„Prüfen und vergleichen“

taz-Auslandsressortleiterin Beate Seel über den Umgang mit Informationen in Zeiten des Krieges

taz: Frau Seel, die taz hat am vergangenen Samstag in einer Hausmitteilung den Leserinnen und Lesern erklärt: „Unabhängige Informationen über Opfer oder militärische Planungen sind sehr schwer zu bekommen. Deswegen werden wir mit großer Sorgfalt auf die jeweiligen Quellen unserer Informationen hinweisen. Nur so können Sie sich ein eigenes Bild über die Lage machen.“ Warum hielten Sie das für nötig?

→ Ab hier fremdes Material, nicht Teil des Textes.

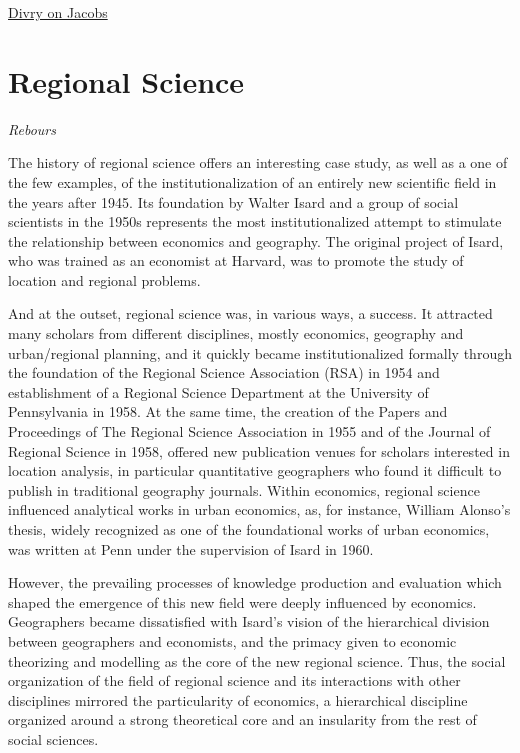 \documentclass[
]{book}
\begin{document}
\href{https://hscif.org/economists-in-the-city-divry/}{Divry on Jacobs}

\hypertarget{regional-science}{%
\section{Regional Science}\label{regional-science}}

\emph{Rebours}

The history of regional science offers an interesting case study, as well as a one of the few examples, of the institutionalization of an entirely new scientific field in the years after 1945. Its foundation by Walter Isard and a group of social scientists in the 1950s represents the most institutionalized attempt to stimulate the relationship between economics and geography. The original project of Isard, who was trained as an economist at Harvard, was to promote the study of location and regional problems.

And at the outset, regional science was, in various ways, a success. It attracted many scholars from different disciplines, mostly economics, geography and urban/regional planning, and it quickly became institutionalized formally through the foundation of the Regional Science Association (RSA) in 1954 and establishment of a Regional Science Department at the University of Pennsylvania in 1958. At the same time, the creation of the Papers and Proceedings of The Regional Science Association in 1955 and of the Journal of Regional Science in 1958, offered new publication venues for scholars interested in location analysis, in particular quantitative geographers who found it difficult to publish in traditional geography journals. Within economics, regional science influenced analytical works in urban economics, as, for instance, William Alonso's thesis, widely recognized as one of the foundational works of urban economics, was written at Penn under the supervision of Isard in 1960.

However, the prevailing processes of knowledge production and evaluation which shaped the emergence of this new field were deeply influenced by economics. Geographers became dissatisfied with Isard's vision of the hierarchical division between geographers and economists, and the primacy given to economic theorizing and modelling as the core of the new regional science. Thus, the social organization of the field of regional science and its interactions with other disciplines mirrored the particularity of economics, a hierarchical discipline organized around a strong theoretical core and an insularity from the rest of social sciences.
\end{document}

Beate Seel: Eine der Grundregeln des Journalismus besagt, dass Informationen überprüft werden müssen. Eine Nachricht gilt als abgesichert, wenn es dafür drei von einander unabhängige Quellen gibt. Das ist in Kriegszeiten nicht immer möglich. Die Gründe dafür können unterschiedlich sein: militärische Zensur, Propaganda der Kriegsparteien und anderer interessierter Kräfte, eingeschränkte oder gar keine Möglichkeit der eigenen Anschauung und Berichterstattung vor Ort. Im aktuellen Golfkrieg spielen alle diese Gründe zusammen. Wie jeder selbst den Nachrichten entnehmen kann, sind die Berichte oft äußerst widersprüchlich. Daher ist die genaue Quellenangabe wichtig, denn das erlaubt es den Einzelnen, die eventuell dahinterstehende Interessenlage bei der eigenen Beurteilung mit zu berücksichtigen. Im Sinne der Transparenz wollten wir das unseren Leserinnen und Lesern mitteilen.

Anders als im zweiten Golfkrieg können Sie nun auch auf die Berichterstattung von arabischen Sendern wie al-Dschasira zurückgreifen. Erleichtern das Ihre Bewertung von Informationen?

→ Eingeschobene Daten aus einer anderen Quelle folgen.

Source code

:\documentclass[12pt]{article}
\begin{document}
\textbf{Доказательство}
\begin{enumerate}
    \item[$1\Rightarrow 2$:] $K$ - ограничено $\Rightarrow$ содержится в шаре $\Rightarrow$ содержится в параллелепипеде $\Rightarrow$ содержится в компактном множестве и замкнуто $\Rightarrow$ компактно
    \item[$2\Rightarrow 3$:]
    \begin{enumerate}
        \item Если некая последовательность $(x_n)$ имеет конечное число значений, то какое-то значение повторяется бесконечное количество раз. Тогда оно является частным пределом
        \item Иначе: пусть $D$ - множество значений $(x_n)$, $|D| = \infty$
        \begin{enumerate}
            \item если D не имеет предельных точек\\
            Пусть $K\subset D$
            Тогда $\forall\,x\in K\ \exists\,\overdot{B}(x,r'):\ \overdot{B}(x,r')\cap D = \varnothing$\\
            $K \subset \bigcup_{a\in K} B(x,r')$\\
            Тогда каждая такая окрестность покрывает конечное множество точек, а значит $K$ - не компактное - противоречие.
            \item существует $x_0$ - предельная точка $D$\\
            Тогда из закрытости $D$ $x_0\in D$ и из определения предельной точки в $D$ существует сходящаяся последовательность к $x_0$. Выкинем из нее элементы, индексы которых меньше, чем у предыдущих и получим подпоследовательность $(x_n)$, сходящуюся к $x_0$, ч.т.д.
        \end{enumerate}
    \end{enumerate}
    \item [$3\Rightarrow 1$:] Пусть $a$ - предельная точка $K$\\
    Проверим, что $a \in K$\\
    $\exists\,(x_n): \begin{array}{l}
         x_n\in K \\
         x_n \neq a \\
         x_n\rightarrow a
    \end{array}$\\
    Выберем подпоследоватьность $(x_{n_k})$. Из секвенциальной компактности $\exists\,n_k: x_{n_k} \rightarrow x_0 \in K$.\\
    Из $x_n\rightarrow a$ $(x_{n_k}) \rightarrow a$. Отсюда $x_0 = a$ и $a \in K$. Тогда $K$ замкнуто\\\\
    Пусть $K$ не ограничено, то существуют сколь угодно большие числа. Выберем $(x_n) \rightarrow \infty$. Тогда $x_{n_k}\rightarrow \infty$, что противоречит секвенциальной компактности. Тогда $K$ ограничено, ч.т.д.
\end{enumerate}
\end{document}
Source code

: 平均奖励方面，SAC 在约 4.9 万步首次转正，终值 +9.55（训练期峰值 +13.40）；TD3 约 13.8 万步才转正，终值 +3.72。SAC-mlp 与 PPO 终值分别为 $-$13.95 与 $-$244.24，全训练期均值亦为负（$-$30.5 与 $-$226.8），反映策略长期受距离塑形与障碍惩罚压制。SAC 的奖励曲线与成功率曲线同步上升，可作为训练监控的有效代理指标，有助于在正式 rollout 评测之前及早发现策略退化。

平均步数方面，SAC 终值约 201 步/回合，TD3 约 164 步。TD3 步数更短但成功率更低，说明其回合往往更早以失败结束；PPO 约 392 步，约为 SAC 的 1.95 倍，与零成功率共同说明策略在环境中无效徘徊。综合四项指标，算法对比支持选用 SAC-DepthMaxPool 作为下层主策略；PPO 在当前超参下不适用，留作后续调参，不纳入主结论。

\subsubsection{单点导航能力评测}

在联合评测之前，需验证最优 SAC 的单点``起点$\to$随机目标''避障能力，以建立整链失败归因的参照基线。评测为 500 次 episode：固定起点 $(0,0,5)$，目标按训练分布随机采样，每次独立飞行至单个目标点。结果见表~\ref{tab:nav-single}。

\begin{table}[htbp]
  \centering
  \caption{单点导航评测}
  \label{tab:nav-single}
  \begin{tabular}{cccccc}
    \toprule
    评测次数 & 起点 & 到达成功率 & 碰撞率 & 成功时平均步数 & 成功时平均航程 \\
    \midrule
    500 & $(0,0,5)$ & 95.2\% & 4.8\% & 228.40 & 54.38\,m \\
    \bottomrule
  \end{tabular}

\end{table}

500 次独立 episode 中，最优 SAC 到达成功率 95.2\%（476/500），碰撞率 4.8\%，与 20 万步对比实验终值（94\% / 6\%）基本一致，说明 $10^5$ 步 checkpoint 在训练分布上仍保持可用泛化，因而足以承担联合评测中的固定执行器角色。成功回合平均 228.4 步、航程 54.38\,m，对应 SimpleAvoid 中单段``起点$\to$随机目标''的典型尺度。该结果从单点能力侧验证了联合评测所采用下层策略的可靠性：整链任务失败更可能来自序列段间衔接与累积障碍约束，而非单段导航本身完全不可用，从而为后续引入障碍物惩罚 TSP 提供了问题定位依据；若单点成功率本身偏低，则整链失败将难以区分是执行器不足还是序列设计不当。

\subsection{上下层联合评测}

Selbstverständlich. Je mehr Quellen, desto besser. Das Informationsmonopol liegt nicht mehr allein bei den US-Strategen.

600 Journalisten hat das US-Pentagon in die angreifenden Truppen „eingebettet“. Warum ist die taz nicht dabei?

Unsere Sache ist es nicht, eine Kriegsberichterstattung aus der Perspektive des Zielfernrohrs zu betreiben. In der taz sollten, soweit wie möglich, die Menschen im Mittelpunkt stehen. Daher haben wir uns weder um eine Akkreditierung bei den amerikanischen oder britischen Soldaten bemüht, noch einen Korrespondenten auf einen Flugzeugträger entsandt. Aber selbstverständlich informieren wir uns auch über das Kriegsgeschehen und offizielle Erklärungen.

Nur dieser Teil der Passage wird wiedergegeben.